RECORDS TO PROCESS START

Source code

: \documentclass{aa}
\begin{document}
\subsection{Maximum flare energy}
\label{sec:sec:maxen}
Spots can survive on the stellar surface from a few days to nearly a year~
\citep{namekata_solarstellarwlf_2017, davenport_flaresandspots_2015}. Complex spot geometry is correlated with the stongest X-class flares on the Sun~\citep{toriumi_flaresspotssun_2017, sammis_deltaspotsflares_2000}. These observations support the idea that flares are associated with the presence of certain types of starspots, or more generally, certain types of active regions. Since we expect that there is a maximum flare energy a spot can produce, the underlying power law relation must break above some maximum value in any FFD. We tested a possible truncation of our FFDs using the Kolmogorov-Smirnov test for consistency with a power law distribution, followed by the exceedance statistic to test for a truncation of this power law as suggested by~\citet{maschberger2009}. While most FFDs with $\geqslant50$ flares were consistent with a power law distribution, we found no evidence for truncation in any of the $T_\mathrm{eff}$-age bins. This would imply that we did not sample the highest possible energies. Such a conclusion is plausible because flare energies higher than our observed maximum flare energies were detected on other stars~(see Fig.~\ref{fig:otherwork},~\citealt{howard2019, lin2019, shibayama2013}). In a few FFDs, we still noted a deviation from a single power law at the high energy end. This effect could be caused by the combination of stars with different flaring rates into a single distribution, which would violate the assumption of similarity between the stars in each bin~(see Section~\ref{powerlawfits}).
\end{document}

RECORDS TO PROCESS END

= GOAL OF THE EXERCISE =
For each line above that includes the word "from", make a copy of that line.

= PROBLEM SOLUTION =
Spots can survive on the stellar surface from a few days to nearly a year~
\citep{namekata_solarstellarwlf_2017, davenport_flaresandspots_2015}. Complex spot geometry is correlated with the stongest X-class flares on the Sun~\citep{toriumi_flaresspotssun_2017, sammis_deltaspotsflares_2000}. These observations support the idea that flares are associated with the presence of certain types of starspots, or more generally, certain types of active regions. Since we expect that there is a maximum flare energy a spot can produce, the underlying power law relation must break above some maximum value in any FFD. We tested a possible truncation of our FFDs using the Kolmogorov-Smirnov test for consistency with a power law distribution, followed by the exceedance statistic to test for a truncation of this power law as suggested by~\citet{maschberger2009}. While most FFDs with $\geqslant50$ flares were consistent with a power law distribution, we found no evidence for truncation in any of the $T_\mathrm{eff}$-age bins. This would imply that we did not sample the highest possible energies. Such a conclusion is plausible because flare energies higher than our observed maximum flare energies were detected on other stars~(see Fig.~\ref{fig:otherwork},~\citealt{howard2019, lin2019, shibayama2013}). In a few FFDs, we still noted a deviation from a single power law at the high energy end. This effect could be caused by the combination of stars with different flaring rates into a single distribution, which would violate the assumption of similarity between the stars in each bin~(see Section~\ref{powerlawfits}).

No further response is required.